Avocados (1 Avocado, Ns As To Florida Or California) and Egg (Whole) (1 Large)
Breakfast
110 mg/dL
avg. peak value
Usually has a stable response
Avg. Food Score on Ultrahuman App
Ultrahuman Users got a STABLE response
How to consume Avocados, Egg (Whole) without glucose spikes
Pair with High-Fiber Vegetables
Add leafy greens like spinach or kale to your meal. These vegetables can help regulate blood sugar levels.
Incorporate Healthy Fats
Include nuts such as almonds or walnuts, which can slow down the absorption of carbohydrates and stabilize blood sugar.

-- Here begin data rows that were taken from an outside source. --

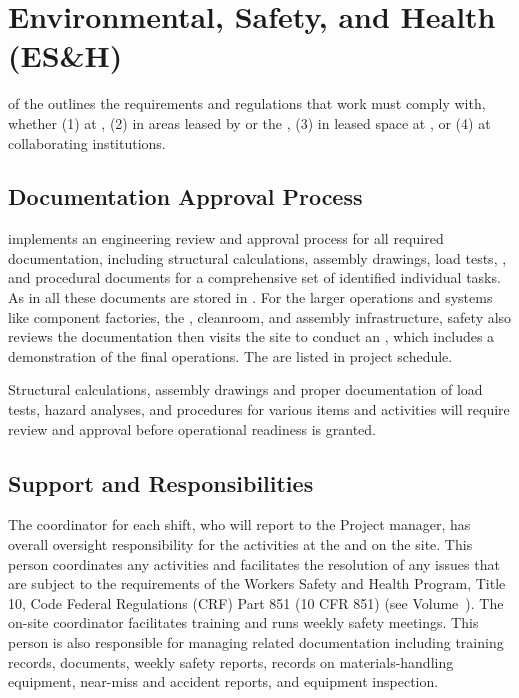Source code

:\section{Environmental, Safety, and Health (ES\&H)}
\label{sec:fdsp-tc-safety}

 \tcchesh of the   outlines the requirements and regulations that  work must comply with, whether (1) at , (2) in areas  leased by  or the , (3) in leased space at , or (4) at collaborating institutions.
 
\subsection{Documentation Approval Process}


 implements an engineering review and approval process for all required documentation, including structural calculations, assembly drawings, load tests, , and procedural documents for a comprehensive set of identified individual tasks. 
As in  all these documents are stored in . 
For the larger operations and systems like  component factories, the , cleanroom, and assembly infrastructure,  safety also reviews the documentation then visits the site to conduct
 an , which includes a demonstration of the final operations. The  are listed in project schedule. 
 
 Structural calculations, assembly drawings and proper documentation of  load tests, hazard analyses, and procedures for various items and activities will require review and approval before operational readiness is granted. 

 
\subsection{Support and Responsibilities}

The  coordinator for each shift, who will report to the  Project  manager, has overall  oversight responsibility for the  activities at the   and on the  site. 
This person coordinates any  activities and facilitates the resolution of any issues that are subject to the requirements of the  Workers Safety and Health Program, Title 10, Code Federal Regulations (CRF) Part 851 (10 CFR 851) (see Volume~\volnumbertc{}).  The on-site  coordinator facilitates training and runs weekly safety meetings. This  person is also responsible for managing  related  documentation including training records,  documents, weekly safety reports, records on materials-handling equipment, near-miss and accident reports, and equipment inspection.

Add a Source of Lean Protein
Consider grilled chicken or fish, which can help balance your meal and prevent spikes.
Choose Whole Grains
If you are including carbohydrates, opt for quinoa or barley, which are slower digesting options.
Include Berries
Small amounts of blueberries or strawberries can provide antioxidants without causing a significant spike in blood sugar.
Practice Portion Control
Ensure that your portion sizes of avocados and eggs are moderate to avoid excessive intake of fats and proteins at once.
Stay Hydrated
Drink water before your meal to potentially aid in digestion and regulate your blood sugar response.
Opt for Low-Carb Additions
Enhance your meal with low-carb options like mushrooms or bell peppers to keep your overall carbohydrate intake low.
Eat Slowly and Mindfully
Take time to chew your food well, which can aid in digestion and help manage blood sugar levels more effectively.
Monitor Meal Timing
Avoid eating avocados and eggs in large quantities late in the evening, as this can affect your overnight blood sugar levels.